¿Qué se retiró cuando la retroexcavadora arrancó las figuras de la banca? Porque no fue solo un montón de bronce lo que se llevaron. Se llevaron un símbolo, un fragmento de historia de la ciudad. La alcaldesa Alessandra Rojo de la Vega ordenó el retiro de las esculturas de Fidel Castro y Ernesto “Che” Guevara, que desde 2017 compartían asiento en el llamado Monumento al Encuentro. La maniobra, fue presentada como una acción para liberar el espacio público, pero en el fondo fue una acción política milimétrica cuya onda expansiva alcanzó hasta Palacio Nacional.
Desde su conferencia matutina, la presidenta Claudia Sheinbaum calificó la acción como “ilegal e intolerante”. Denunció la falta de autorización del Comité de Monumentos y Obras Artísticas, y sugirió algo más profundo: un intento de reescribir la historia. El siempre furibundo Paco Ignacio Taibo II habló de “analfabetismo histórico” y advirtió que “más le vale a la alcaldesa no haber dañado las piezas”. Gerardo Fernández Noroña fue aún más lejos: la llamó “ignorante” y “reaccionaria”.
Pero Rojo de la Vega no se cedió un centímetro. Con reflejos de pugilista, se defendió alegando corrupción en la adquisición de las esculturas, se escudó en el respaldo vecinal y recordó —con cierta ironía— que quienes hoy se escandalizan fueron los mismos que retiraron arbitrariamente la estatua de Colón del Paseo de la Reforma. Incluso sugirió subastar las esculturas para devolver “los recursos a los vecinos”.
Pero ¿qué se disputa, en realidad? No son solo esculturas. Ni procedimientos administrativos. Tampoco una batalla por la estética o el mobiliario urbano. Ni siquiera es netamente un debate ideológico. Lo que está en sucediendo es un forcejeo entre gobernantes, una burbuja mediática que está dejando a la ciudad en medio del campo de batalla.

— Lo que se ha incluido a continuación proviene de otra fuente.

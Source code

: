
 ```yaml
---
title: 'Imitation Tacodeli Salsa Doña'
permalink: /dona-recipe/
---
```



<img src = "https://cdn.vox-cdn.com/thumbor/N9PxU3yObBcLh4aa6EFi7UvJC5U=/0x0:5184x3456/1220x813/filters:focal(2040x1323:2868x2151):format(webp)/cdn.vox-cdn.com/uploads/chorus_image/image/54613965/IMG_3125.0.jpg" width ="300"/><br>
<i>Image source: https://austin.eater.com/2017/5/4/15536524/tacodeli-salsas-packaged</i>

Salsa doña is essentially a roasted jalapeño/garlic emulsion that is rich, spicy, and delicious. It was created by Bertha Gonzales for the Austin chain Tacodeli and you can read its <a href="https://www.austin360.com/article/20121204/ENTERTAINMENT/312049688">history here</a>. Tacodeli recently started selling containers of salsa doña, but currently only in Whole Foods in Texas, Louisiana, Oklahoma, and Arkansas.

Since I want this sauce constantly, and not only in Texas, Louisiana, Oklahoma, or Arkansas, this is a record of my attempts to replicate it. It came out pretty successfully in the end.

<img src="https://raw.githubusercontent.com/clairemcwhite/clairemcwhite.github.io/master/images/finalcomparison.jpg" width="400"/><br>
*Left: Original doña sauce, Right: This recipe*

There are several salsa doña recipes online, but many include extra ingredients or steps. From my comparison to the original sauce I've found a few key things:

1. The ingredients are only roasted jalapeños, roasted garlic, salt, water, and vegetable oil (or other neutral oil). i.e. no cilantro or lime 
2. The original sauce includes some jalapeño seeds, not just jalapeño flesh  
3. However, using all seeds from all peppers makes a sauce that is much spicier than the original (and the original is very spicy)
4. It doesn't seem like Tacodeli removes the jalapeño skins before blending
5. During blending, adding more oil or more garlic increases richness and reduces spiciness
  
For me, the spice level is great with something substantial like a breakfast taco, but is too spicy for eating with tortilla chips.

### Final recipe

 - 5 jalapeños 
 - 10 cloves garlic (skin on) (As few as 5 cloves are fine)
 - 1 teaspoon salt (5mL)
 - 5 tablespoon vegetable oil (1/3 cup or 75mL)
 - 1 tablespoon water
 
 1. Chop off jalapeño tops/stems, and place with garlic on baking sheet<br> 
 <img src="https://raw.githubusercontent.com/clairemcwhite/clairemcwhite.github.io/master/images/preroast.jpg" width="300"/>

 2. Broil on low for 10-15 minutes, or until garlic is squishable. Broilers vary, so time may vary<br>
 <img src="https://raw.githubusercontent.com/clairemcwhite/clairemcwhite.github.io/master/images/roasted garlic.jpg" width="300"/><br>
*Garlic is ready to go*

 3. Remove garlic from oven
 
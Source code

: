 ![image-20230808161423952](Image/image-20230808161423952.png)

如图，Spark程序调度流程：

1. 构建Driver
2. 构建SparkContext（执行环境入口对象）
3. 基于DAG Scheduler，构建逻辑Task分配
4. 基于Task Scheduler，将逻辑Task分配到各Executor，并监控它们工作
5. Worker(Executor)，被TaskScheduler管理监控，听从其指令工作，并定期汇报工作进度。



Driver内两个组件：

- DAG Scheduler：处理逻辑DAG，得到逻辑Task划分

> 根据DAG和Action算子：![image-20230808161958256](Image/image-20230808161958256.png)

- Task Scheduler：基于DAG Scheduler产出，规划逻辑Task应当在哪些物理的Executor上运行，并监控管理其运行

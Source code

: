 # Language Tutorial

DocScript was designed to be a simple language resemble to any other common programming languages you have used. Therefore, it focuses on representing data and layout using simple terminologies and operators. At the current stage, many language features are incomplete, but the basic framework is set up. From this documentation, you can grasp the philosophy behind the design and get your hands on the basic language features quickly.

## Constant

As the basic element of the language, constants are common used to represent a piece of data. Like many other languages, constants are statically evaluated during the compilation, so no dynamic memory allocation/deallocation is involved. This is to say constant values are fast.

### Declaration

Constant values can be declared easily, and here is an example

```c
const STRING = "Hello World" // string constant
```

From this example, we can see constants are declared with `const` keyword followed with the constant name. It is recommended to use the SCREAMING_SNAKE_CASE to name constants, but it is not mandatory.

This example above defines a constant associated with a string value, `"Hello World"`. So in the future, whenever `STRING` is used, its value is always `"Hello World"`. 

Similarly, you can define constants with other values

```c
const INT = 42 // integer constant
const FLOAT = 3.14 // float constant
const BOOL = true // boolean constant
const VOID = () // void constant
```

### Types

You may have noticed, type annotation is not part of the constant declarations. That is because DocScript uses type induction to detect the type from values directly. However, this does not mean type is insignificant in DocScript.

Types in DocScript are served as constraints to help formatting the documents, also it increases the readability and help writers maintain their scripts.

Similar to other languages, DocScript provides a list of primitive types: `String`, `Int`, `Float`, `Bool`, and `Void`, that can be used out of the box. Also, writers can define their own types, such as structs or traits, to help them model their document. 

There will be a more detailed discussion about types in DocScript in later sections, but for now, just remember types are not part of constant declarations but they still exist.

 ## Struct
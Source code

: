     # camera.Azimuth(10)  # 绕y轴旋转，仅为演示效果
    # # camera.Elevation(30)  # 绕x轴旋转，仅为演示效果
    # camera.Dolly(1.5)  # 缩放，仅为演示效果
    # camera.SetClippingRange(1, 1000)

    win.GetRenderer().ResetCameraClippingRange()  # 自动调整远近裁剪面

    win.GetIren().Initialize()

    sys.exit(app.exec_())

La Tabacalera, es un triángulo que va de Insurgentes a Puente de Alvarado —hoy México-Tenochtitlan— y Reforma, nació entre proyectos inconclusos y utopías modernistas. Allí se quiso levantar un palacio legislativo que acabó siendo un museo y mausoleo —el Monumento a la Revolución—; allí resisten joyas del art déco como el Frontón México y el edificio de la Lotería Nacional; allí, entre vitrales y columnas neoclásicas, permanece el Museo Nacional de San Carlos.
Pero, sobre todo, fue aquí donde, en 1955, Fidel Castro conoció a Ernesto Guevara. Uno, recién liberado tras el fallido asalto al cuartel Moncada; el otro, un joven médico argentino de paso por la capital mexicana. Caminaron estas calles, compartieron fondas y cafés, planearon, conversaron, soñaron. No fue en La Habana ni en la Sierra Maestra donde comenzó su revolución, sino en la Tabacalera.
Cuando Fidel fue detenido por la Dirección Federal de Seguridad, parecía que todo terminaría allí. Pero Fernando Gutiérrez Barrios, entonces joven jefe de la DFS, lo dejó ir. Años después, Castro recordaría a México como el país que no solo le dio asilo, sino que no le cerró las puertas del porvenir.
Las esculturas, colocadas décadas después en el Jardín Tabacalera, no eran necesariamente una apología del régimen cubano. Eran un gesto: una banca compartida por dos figuras que ahí se encontraron. Un guiño a la historia de una ciudad que fue —y sigue siendo— refugio y encrucijada. Un bronce mudo, sí, pero elocuente testigo de encuentros que tejieron destinos y torcieron el curso de América Latina.
El retiro ocurre en tiempos de turbulencia. Los monumentos se han convertido en trincheras, los parques en territorio de facciones. Pero la ciudad —la ciudad verdadera, la de piedra, neblina y memoria— no se rinde a las pasiones en turno. No se deja poseer por nadie. Ni por el oficialismo ni por la oposición. Ni por discursos encendidos ni por retroexcavadoras.
La Tabacalera fue antes barrio de huertas y fábricas, de obreros tabacaleros y arquitectos visionarios. Y lo seguirá siendo. Porque su vocación no está en la coyuntura, sino en la permanencia. Porque, aunque se intente capturar su espíritu en una consigna, la ciudad no cabe en un pleito entre gobernantes.
Esa es, quizás, la única certeza: la historia no se borra con maquinaria ni se impone con decretos. Las bancas vacías no callan: murmuran. Y a veces, dicen más que las ocupadas.
Y así, bajo la sombra de un árbol centenario, la ciudad vuelve a recordarnos que es más vieja, más sabia y generosa que quienes hoy se enfrentan en disputas políticas y partidistas.